In learning how to make use of low power modes on my Silicon Labs Giant Gecko MCU, which is Cortex M3 based, I learned the interactions between WFE(), SEV() and the Event Register, a 1-bit hardware component. Any firing ISR provides same 'set the ER to 1' that a call to SEV() does.
Now, I had assumed that the event register followed the same semantics as Dijkstra's binary semaphore:
the semaphore == the event register
P() == WFE()
V() == SEV()
Taking the semaphore, i.e. P(), decrements it from 1 to 0 or waits to do so if it sees the semaphore already at 0. Releasing the semaphore, i.e. V(), increments the semaphore unless a waiter is there, in which case the waiter is unblocked and the value becomes 0.

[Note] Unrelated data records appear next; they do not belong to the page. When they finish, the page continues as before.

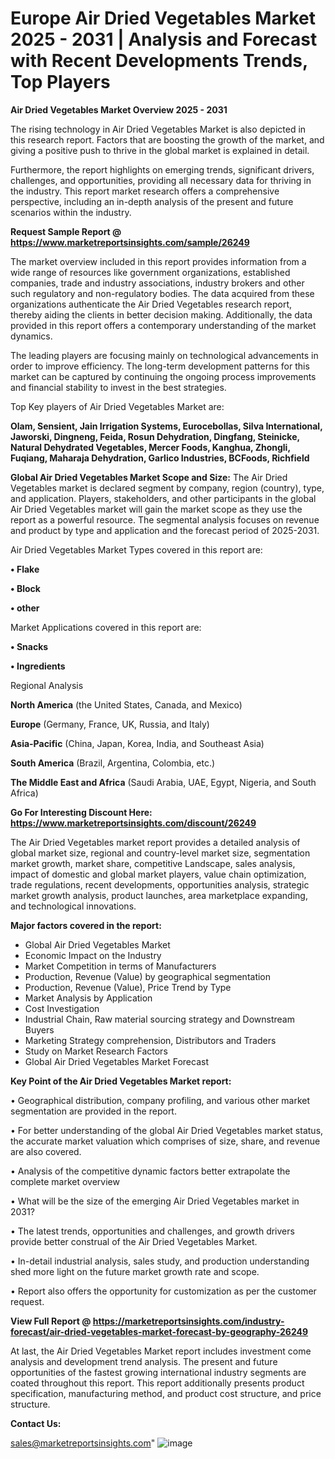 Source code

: # Europe Air Dried Vegetables Market 2025 - 2031 | Analysis and Forecast with Recent Developments Trends, Top Players

<Strong> Air Dried Vegetables Market Overview 2025 - 2031</strong>

The rising technology in Air Dried Vegetables Market is also depicted in this research report. Factors that are boosting the growth of the market, and giving a positive push to thrive in the global market is explained in detail.

Furthermore, the report highlights on emerging trends, significant drivers, challenges, and opportunities, providing all necessary data for thriving in the industry. This report market research offers a comprehensive perspective, including an in-depth analysis of the present and future scenarios within the industry.

<strong>Request Sample Report @ <a href=https://www.marketreportsinsights.com/sample/26249>https://www.marketreportsinsights.com/sample/26249</a></strong>

The market overview included in this report provides information from a wide range of resources like government organizations, established companies, trade and industry associations, industry brokers and other such regulatory and non-regulatory bodies. The data acquired from these organizations authenticate the Air Dried Vegetables research report, thereby aiding the clients in better decision making. Additionally, the data provided in this report offers a contemporary understanding of the market dynamics.

The leading players are focusing mainly on technological advancements in order to improve efficiency. The long-term development patterns for this market can be captured by continuing the ongoing process improvements and financial stability to invest in the best strategies.

Top Key players of Air Dried Vegetables Market are:

<strong>Olam, Sensient, Jain Irrigation Systems, Eurocebollas, Silva International, Jaworski, Dingneng, Feida, Rosun Dehydration, Dingfang, Steinicke, Natural Dehydrated Vegetables, Mercer Foods, Kanghua, Zhongli, Fuqiang, Maharaja Dehydration, Garlico Industries, BCFoods, Richfield</strong>

<strong><b>Global Air Dried Vegetables Market Scope and Size:</b></strong>
The Air Dried Vegetables market is declared segment by company, region (country), type, and application. Players, stakeholders, and other participants in the global Air Dried Vegetables market will gain the market scope as they use the report as a powerful resource. The segmental analysis focuses on revenue and product by type and application and the forecast period of 2025-2031.

Air Dried Vegetables Market Types covered in this report are:

<strong>• Flake

• Block

• other</strong>

Market Applications covered in this report are:

<strong>• Snacks

• Ingredients</strong> 

Regional Analysis

<strong>North America</strong> (the United States, Canada, and Mexico)

<strong>Europe</strong> (Germany, France, UK, Russia, and Italy)

<strong>Asia-Pacific</strong> (China, Japan, Korea, India, and Southeast Asia)

<strong>South America</strong> (Brazil, Argentina, Colombia, etc.)

<strong>The Middle East and Africa</strong> (Saudi Arabia, UAE, Egypt, Nigeria, and South Africa)

<strong>Go For Interesting Discount Here: <a href=https://www.marketreportsinsights.com/discount/26249>https://www.marketreportsinsights.com/discount/26249</a></strong>

The Air Dried Vegetables market report provides a detailed analysis of global market size, regional and country-level market size, segmentation market growth, market share, competitive Landscape, sales analysis, impact of domestic and global market players, value chain optimization, trade regulations, recent developments, opportunities analysis, strategic market growth analysis, product launches, area marketplace expanding, and technological innovations.

<strong><b>Major factors covered in the report:</b></strong>
<ul>
  <li>Global Air Dried Vegetables Market </li>
  <li>Economic Impact on the Industry</li>
  <li>Market Competition in terms of Manufacturers</li>
  <li>Production, Revenue (Value) by geographical segmentation</li>
  <li>Production, Revenue (Value), Price Trend by Type</li>
  <li>Market Analysis by Application</li>
  <li>Cost Investigation</li>
  <li>Industrial Chain, Raw material sourcing strategy and Downstream Buyers</li>
  <li>Marketing Strategy comprehension, Distributors and Traders</li>
  <li>Study on Market Research Factors</li>
  <li>Global Air Dried Vegetables Market Forecast</li>
</ul>

<strong><b>Key Point of the Air Dried Vegetables Market report:</b></strong>

• Geographical distribution, company profiling, and various other market segmentation are provided in the report.

• For better understanding of the global Air Dried Vegetables market status, the accurate market valuation which comprises of size, share, and revenue are also covered.

• Analysis of the competitive dynamic factors better extrapolate the complete market overview

• What will be the size of the emerging Air Dried Vegetables market in 2031?

• The latest trends, opportunities and challenges, and growth drivers provide better construal of the Air Dried Vegetables Market.

• In-detail industrial analysis, sales study, and production understanding shed more light on the future market growth rate and scope.

• Report also offers the opportunity for customization as per the customer request.

<strong><b>View Full Report @ <a href=https://marketreportsinsights.com/industry-forecast/air-dried-vegetables-market-forecast-by-geography-26249>https://marketreportsinsights.com/industry-forecast/air-dried-vegetables-market-forecast-by-geography-26249</a></b></strong>


At last, the Air Dried Vegetables Market report includes investment come analysis and development trend analysis. The present and future opportunities of the fastest growing international industry segments are coated throughout this report. This report additionally presents product specification, manufacturing method, and product cost structure, and price structure.

<strong>Contact Us:</strong>

sales@marketreportsinsights.com"
![image](https://github.com/user-attachments/assets/c2a18ca4-5852-4b86-99bd-fb5d5ac14e1a)
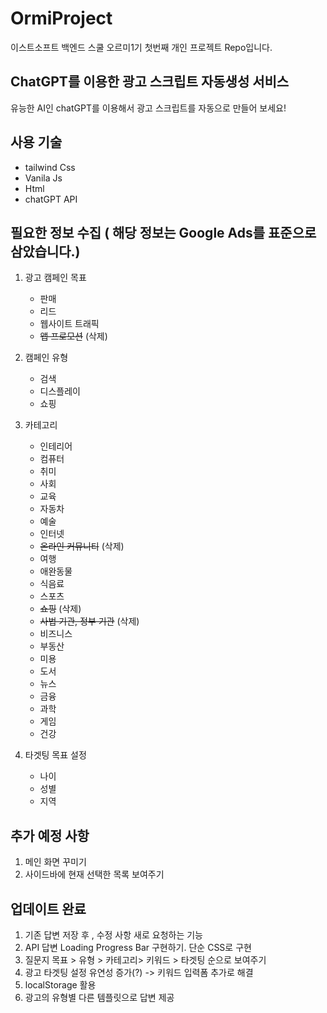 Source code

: # OrmiProject

이스트소프트 백엔드 스쿨 오르미1기 첫번째 개인 프로젝트 Repo입니다.

## ChatGPT를 이용한 광고 스크립트 자동생성 서비스

유능한 AI인 chatGPT를 이용해서 광고 스크립트를 자동으로 만들어 보세요!

## 사용 기술

-   tailwind Css
-   Vanila Js
-   Html
-   chatGPT API

## 필요한 정보 수집 ( 해당 정보는 Google Ads를 표준으로 삼았습니다.)

1. 광고 캠페인 목표

    - 판매
    - 리드
    - 웹사이트 트래픽
    - ~~앱 프로모션~~ (삭제)

2. 캠페인 유형

    - 검색
    - 디스플레이
    - 쇼핑

3. 카테고리

    - 인테리어
    - 컴퓨터
    - 취미
    - 사회
    - 교육
    - 자동차
    - 예술
    - 인터넷
    - ~~온라인 커뮤니티~~ (삭제)
    - 여행
    - 애완동물
    - 식음료
    - 스포츠
    - ~~쇼핑~~ (삭제)
    - ~~사법 기관, 정부 기관~~ (삭제)
    - 비즈니스
    - 부동산
    - 미용
    - 도서
    - 뉴스
    - 금융
    - 과학
    - 게임
    - 건강

4. 타겟팅 목표 설정

    - 나이
    - 성별
    - 지역

## 추가 예정 사항

1.  메인 화면 꾸미기
2.  사이드바에 현재 선택한 목록 보여주기

## 업데이트 완료

1. 기존 답변 저장 후 , 수정 사항 새로 요청하는 기능
2. API 답변 Loading Progress Bar 구현하기. 단순 CSS로 구현
3. 질문지 목표 > 유형 > 카테고리> 키워드 > 타겟팅 순으로 보여주기
4. 광고 타겟팅 설정 유연성 증가(?) -> 키워드 입력폼 추가로 해결
5. localStorage 활용
6. 광고의 유형별 다른 템플릿으로 답변 제공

I have recently discovered that the ER does not align with this. Though I cannot find any Arm doc that categorically states that if the sequence is
WFE()
SEV() / isr
then the final ER value is 1, and NOT 0 as would be in the semaphore case, via experimentation (using a trusty LED on a Silabs starter kit), if I follow the above with
WFE()
then that second WFE does NOT wait. It sees the ER at value 1, decrements it, and continues. It does NOT sleep.
Anyone care to comment on why this is the case?